The industrial market has been a strong performer in the commercial real estate industry for years. The pace of new construction of warehouses and other industrial space accelerated as 2018 progressed with more than 1 million square feet of new space expected by the end of year, including a 161,000-square-foot industrial building for North Star Sheets in Cottage Grove.
The other submarkets are on slightly shakier ground.
The reshaping of the retail landscape continues. Bon-Ton Stores, the parent company of Herberger’s, declared bankruptcy earlier this year — which will result in store closings in the Twin Cities. Toys “R” Us and Babies “R” Us, which also filed bankruptcy, closed their remaining stores. The closings mean chances for new retailers and new redevelopments to backfill the space, Ohmes said.
“There is still expansion that’s occurring, but it’s a different kind of expansion. It’s convenience. It’s discount. … Retail is one of those things where it’s always reinventing itself,” he said.
The office market is stable and steady though users continue to consolidate space to be more efficient, Ohmes said.
“Even though there’s activity and companies are out looking for new office digs, for the most part, they are trying to be smart about it and be as efficient as they possibly can,” Ohmes said.
The report questions if it’s possible that the Twin Cities will experience a “creative office overload” as buildings continue to be renovated such as the former Dayton’s store that is being converted into an office and retail complex.
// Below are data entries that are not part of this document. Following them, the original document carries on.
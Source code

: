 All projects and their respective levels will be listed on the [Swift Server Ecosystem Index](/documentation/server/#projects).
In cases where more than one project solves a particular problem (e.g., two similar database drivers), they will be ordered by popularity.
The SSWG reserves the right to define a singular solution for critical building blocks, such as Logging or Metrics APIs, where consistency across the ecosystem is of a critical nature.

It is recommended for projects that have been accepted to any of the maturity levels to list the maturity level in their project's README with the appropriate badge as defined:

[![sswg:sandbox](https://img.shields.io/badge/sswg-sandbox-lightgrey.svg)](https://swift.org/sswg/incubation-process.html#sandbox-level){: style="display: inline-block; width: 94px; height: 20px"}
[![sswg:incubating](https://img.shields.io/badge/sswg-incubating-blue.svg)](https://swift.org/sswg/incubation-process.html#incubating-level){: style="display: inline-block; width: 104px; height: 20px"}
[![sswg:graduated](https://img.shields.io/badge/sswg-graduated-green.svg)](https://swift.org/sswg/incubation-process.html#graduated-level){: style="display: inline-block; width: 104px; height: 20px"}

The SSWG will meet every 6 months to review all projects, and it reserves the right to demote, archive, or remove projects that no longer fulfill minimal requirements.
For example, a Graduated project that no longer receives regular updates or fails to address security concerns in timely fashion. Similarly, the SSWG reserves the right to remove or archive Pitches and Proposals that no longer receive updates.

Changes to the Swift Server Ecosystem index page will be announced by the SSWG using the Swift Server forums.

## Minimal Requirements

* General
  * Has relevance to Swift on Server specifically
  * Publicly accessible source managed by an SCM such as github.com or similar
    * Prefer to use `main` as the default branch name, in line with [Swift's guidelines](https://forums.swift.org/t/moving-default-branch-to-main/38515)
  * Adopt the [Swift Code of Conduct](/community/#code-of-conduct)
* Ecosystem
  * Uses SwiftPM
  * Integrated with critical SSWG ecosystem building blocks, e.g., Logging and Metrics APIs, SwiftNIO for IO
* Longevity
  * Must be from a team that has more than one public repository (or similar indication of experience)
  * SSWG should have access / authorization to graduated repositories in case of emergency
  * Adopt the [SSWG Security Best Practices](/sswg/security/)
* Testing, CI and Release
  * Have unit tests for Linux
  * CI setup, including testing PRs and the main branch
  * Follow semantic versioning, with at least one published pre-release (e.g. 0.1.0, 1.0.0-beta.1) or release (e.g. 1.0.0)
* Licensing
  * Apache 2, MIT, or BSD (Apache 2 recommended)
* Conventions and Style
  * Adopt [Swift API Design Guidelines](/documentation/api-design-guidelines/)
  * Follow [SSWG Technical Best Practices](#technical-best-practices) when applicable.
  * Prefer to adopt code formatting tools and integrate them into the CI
“It remains to be seen how deep the market is for creative office space and how much rent tenants will be willing to pay for these expensive redevelopments,” the report said.
For the second half of the year, office absorption is projected to remain flat or possibly be negative.
One area in Twin Cities real estate that remains red hot is apartment development. Renter demand is still outpacing supply with apartment vacancies around 2.8 percent. More than 5,500 apartment units are expected to be completed this year.
More foreign investment groups and more relatively new private equity firms are recognizing the Twin Cities as a good investment opportunity as they look to purchase commercial real estate assets as well, Ohmes said.